*Task directions*: Use the entries below and reproduce exactly the lines from the one containing "ဘာရတမင်းတို့၏ စစ်ထိုးခြင်း， သီတာဒေဝီကို" down to the one containing "--- ဤသို့စသော မိစ္ဆာဂါဟ", both of them included.

*Information*:
*****

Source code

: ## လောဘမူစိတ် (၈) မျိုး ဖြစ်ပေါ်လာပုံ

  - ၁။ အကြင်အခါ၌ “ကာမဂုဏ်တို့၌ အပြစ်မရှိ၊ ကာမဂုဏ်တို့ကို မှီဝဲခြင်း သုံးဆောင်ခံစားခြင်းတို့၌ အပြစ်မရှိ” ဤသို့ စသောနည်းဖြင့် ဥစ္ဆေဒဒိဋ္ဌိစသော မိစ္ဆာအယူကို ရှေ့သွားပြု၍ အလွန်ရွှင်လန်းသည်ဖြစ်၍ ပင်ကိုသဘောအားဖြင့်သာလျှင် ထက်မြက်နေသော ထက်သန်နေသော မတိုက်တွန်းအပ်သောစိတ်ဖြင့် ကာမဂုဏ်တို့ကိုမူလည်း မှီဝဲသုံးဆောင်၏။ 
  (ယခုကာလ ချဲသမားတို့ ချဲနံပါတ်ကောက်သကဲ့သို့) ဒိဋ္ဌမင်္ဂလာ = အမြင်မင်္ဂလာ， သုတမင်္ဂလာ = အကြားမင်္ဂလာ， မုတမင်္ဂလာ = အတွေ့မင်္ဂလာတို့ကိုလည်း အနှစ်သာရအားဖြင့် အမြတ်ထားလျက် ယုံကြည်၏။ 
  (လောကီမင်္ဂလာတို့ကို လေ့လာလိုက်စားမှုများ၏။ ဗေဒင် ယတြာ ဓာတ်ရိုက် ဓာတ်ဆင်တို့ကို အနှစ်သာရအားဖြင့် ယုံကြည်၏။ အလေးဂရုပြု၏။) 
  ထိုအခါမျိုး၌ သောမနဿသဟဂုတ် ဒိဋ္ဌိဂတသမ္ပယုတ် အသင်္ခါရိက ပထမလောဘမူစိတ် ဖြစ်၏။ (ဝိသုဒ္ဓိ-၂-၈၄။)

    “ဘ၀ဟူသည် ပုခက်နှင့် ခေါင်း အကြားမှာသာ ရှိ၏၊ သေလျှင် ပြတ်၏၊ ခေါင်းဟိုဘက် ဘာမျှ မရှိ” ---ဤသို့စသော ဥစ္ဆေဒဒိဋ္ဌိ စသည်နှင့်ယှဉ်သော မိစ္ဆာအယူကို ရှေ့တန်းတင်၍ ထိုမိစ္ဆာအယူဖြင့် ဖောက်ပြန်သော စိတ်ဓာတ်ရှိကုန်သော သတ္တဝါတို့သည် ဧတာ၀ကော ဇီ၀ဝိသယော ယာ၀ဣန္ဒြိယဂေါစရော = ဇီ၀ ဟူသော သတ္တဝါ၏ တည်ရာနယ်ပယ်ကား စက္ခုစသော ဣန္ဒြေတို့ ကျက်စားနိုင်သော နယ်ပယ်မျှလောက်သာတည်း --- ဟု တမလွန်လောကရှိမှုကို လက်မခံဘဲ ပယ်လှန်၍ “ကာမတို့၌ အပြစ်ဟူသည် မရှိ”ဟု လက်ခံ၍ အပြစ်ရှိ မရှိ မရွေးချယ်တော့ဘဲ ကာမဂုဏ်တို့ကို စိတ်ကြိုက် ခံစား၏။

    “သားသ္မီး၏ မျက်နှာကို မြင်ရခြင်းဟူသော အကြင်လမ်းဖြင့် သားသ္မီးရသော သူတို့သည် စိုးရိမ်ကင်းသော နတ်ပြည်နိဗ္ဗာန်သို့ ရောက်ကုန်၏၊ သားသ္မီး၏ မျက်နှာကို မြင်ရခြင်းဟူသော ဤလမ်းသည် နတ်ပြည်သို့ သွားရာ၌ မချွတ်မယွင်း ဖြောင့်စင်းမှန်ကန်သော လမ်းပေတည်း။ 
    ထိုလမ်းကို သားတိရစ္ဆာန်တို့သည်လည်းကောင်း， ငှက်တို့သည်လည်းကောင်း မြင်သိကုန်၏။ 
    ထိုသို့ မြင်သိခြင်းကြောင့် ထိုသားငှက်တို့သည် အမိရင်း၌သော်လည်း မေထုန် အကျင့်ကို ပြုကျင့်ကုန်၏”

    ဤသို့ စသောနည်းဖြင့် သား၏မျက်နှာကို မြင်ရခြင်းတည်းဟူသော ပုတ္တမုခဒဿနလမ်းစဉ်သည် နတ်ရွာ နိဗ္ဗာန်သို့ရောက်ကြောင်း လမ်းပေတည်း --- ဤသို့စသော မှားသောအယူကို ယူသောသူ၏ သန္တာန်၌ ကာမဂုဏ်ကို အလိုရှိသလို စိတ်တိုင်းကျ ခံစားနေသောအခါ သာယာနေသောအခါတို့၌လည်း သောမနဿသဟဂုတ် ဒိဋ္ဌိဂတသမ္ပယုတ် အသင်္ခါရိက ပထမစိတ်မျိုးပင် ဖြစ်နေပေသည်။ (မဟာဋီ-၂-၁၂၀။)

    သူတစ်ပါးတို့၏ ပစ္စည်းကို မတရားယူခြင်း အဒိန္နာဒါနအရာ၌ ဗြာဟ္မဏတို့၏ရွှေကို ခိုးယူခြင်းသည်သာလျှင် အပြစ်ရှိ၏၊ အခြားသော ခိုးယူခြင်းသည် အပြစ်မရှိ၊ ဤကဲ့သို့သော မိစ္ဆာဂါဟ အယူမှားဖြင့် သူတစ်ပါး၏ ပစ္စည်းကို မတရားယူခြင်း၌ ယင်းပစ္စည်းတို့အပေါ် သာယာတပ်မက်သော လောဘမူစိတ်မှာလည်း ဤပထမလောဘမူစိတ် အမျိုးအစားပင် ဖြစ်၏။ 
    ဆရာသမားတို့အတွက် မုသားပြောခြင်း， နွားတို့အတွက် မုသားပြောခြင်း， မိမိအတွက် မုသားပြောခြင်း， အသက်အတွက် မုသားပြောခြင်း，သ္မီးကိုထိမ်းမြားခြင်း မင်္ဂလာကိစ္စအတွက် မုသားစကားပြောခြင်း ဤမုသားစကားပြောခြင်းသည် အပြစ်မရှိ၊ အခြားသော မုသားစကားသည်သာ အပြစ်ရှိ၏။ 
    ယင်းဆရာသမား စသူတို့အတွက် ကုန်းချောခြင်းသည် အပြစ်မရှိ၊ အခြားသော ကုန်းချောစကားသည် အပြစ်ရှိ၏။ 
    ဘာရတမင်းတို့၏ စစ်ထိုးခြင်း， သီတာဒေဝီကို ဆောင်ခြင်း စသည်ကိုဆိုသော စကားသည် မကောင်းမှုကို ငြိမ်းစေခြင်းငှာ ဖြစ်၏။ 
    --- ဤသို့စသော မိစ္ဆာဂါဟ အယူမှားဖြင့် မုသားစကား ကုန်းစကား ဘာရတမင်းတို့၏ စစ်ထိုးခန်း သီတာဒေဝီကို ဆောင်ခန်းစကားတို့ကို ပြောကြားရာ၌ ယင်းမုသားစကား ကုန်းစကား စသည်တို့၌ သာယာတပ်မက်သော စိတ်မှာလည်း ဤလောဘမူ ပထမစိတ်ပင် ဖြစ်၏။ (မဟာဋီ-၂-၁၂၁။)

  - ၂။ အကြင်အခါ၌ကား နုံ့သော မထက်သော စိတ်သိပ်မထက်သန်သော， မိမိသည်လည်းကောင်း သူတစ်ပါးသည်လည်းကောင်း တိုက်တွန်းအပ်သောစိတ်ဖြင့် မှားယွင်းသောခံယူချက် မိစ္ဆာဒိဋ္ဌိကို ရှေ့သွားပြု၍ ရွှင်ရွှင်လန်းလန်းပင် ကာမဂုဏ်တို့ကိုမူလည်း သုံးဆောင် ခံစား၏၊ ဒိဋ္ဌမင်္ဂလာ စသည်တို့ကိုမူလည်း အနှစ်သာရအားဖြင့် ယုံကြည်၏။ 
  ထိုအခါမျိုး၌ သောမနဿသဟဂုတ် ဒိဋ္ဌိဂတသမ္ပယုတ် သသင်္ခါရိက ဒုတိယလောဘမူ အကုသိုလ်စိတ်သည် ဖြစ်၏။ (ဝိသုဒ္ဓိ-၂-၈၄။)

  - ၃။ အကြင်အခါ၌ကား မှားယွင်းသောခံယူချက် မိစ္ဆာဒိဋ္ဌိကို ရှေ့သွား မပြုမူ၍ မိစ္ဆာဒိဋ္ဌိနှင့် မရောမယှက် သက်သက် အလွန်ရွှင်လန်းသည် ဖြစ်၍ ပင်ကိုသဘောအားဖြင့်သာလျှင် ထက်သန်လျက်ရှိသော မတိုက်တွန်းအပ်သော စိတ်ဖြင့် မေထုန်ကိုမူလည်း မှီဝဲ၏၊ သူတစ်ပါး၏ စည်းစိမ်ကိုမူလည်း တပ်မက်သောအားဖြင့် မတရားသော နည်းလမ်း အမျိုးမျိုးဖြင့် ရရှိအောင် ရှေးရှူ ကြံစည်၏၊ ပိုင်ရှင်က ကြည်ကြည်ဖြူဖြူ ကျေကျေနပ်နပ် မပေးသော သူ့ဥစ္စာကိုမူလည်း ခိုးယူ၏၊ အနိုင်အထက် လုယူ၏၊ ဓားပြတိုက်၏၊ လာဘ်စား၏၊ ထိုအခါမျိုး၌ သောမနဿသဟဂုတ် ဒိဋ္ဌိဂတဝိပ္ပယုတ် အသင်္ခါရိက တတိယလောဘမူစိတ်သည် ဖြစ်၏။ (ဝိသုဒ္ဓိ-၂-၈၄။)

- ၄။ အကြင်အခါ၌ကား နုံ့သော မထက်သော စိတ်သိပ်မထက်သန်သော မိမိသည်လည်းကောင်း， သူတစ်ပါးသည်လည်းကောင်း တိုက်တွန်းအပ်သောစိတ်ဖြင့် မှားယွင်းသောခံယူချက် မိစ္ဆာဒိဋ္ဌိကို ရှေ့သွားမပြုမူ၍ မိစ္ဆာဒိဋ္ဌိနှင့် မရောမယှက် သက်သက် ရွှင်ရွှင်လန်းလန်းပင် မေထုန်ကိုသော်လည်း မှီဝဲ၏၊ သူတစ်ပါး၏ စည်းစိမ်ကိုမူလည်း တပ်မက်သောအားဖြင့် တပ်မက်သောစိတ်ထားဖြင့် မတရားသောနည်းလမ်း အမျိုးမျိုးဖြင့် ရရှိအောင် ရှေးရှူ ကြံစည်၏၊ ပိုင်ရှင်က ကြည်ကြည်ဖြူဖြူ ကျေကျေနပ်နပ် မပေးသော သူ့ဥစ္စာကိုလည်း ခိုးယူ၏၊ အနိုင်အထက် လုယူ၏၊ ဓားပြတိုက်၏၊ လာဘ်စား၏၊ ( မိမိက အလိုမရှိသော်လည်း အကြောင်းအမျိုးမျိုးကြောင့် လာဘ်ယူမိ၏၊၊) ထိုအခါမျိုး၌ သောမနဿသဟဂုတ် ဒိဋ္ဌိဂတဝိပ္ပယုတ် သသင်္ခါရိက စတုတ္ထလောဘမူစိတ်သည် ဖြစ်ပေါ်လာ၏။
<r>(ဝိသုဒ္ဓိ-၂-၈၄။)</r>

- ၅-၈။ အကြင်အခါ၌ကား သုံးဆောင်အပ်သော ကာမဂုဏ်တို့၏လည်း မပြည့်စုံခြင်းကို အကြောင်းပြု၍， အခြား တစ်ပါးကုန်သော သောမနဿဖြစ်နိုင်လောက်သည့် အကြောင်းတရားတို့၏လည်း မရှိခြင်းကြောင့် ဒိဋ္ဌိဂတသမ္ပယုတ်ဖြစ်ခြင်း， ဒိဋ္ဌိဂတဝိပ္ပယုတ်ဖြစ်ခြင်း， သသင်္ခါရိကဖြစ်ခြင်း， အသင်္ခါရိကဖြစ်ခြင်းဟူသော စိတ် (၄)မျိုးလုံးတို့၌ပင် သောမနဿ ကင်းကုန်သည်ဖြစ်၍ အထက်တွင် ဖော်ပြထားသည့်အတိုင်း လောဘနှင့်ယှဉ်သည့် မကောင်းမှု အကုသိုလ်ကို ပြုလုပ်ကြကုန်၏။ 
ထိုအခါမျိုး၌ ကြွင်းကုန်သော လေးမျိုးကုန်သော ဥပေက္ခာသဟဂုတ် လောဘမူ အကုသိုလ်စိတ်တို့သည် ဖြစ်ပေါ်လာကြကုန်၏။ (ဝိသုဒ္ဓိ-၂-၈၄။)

*****

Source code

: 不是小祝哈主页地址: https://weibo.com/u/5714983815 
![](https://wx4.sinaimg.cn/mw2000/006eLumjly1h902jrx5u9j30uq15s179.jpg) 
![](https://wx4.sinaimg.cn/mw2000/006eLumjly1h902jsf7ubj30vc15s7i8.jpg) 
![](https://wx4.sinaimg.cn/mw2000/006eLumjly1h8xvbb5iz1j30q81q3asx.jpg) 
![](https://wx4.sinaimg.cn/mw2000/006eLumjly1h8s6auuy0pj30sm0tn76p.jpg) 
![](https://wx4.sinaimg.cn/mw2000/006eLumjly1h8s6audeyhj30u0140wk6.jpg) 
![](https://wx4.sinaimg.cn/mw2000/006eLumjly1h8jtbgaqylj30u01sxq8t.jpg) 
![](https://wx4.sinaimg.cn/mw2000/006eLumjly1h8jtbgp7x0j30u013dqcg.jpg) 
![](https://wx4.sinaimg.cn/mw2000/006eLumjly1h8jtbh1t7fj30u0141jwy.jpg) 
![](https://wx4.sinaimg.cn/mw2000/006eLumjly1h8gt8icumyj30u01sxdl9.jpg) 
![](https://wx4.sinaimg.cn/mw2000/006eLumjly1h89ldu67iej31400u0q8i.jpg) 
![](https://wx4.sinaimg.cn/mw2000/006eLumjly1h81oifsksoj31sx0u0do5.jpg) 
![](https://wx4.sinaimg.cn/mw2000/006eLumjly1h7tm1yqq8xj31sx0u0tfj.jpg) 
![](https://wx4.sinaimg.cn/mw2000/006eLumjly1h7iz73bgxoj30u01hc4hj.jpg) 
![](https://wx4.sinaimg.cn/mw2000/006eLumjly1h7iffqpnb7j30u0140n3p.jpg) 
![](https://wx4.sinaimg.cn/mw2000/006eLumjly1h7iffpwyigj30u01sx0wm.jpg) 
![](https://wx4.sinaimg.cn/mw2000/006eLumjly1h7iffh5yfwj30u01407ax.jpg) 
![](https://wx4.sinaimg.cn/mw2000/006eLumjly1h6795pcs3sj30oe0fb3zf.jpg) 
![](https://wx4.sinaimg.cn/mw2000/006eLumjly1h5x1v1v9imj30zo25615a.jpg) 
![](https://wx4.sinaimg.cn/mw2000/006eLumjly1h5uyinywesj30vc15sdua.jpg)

*****

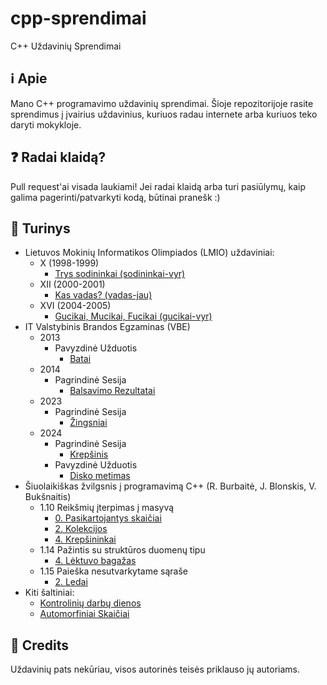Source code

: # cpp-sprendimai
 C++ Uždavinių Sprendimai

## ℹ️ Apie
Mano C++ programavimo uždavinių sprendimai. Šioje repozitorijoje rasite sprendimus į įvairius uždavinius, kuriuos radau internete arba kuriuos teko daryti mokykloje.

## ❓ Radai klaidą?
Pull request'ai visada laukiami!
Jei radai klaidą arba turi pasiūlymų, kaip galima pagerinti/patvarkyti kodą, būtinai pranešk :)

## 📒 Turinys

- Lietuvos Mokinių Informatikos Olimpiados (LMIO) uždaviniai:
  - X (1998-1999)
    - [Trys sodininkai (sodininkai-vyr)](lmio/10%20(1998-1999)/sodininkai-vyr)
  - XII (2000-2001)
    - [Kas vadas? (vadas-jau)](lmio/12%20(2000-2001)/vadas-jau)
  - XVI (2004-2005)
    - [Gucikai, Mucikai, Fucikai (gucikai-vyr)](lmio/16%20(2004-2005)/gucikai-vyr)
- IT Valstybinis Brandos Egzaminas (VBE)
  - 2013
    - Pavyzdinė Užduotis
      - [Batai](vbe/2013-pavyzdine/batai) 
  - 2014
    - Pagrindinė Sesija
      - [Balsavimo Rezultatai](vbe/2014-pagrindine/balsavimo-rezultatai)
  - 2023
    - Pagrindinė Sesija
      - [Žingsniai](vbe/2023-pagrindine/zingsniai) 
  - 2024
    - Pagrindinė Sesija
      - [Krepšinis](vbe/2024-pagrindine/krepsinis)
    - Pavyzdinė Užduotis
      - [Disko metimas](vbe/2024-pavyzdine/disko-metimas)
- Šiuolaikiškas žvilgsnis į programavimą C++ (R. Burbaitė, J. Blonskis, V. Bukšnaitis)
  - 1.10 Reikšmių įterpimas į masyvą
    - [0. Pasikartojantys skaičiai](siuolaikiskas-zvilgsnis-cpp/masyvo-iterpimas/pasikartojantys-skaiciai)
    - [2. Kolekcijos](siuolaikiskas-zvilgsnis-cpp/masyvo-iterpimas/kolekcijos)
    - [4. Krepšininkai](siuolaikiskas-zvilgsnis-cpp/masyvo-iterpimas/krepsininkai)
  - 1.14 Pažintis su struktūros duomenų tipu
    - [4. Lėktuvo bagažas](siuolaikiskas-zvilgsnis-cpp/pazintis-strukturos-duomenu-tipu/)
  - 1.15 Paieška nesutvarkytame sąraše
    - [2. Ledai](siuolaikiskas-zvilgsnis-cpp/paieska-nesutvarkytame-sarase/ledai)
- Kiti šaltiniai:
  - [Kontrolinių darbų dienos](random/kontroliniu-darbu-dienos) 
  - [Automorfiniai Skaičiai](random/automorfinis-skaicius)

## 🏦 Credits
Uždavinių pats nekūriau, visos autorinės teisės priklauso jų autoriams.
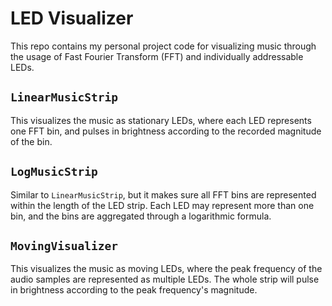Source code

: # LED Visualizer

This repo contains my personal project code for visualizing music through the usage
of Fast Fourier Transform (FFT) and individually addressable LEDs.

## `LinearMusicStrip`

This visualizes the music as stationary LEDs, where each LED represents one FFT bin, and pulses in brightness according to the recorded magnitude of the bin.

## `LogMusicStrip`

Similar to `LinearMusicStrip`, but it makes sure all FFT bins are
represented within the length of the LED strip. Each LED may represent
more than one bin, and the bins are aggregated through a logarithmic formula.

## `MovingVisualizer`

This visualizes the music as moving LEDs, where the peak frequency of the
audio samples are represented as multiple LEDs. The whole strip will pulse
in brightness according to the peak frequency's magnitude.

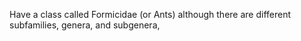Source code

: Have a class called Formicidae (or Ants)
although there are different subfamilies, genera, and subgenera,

*****

*Answer box*:
    ဘာရတမင်းတို့၏ စစ်ထိုးခြင်း， သီတာဒေဝီကို ဆောင်ခြင်း စသည်ကိုဆိုသော စကားသည် မကောင်းမှုကို ငြိမ်းစေခြင်းငှာ ဖြစ်၏။ 
    --- ဤသို့စသော မိစ္ဆာဂါဟ အယူမှားဖြင့် မုသားစကား ကုန်းစကား ဘာရတမင်းတို့၏ စစ်ထိုးခန်း သီတာဒေဝီကို ဆောင်ခန်းစကားတို့ကို ပြောကြားရာ၌ ယင်းမုသားစကား ကုန်းစကား စသည်တို့၌ သာယာတပ်မက်သော စိတ်မှာလည်း ဤလောဘမူ ပထမစိတ်ပင် ဖြစ်၏။ (မဟာဋီ-၂-၁၂၁။)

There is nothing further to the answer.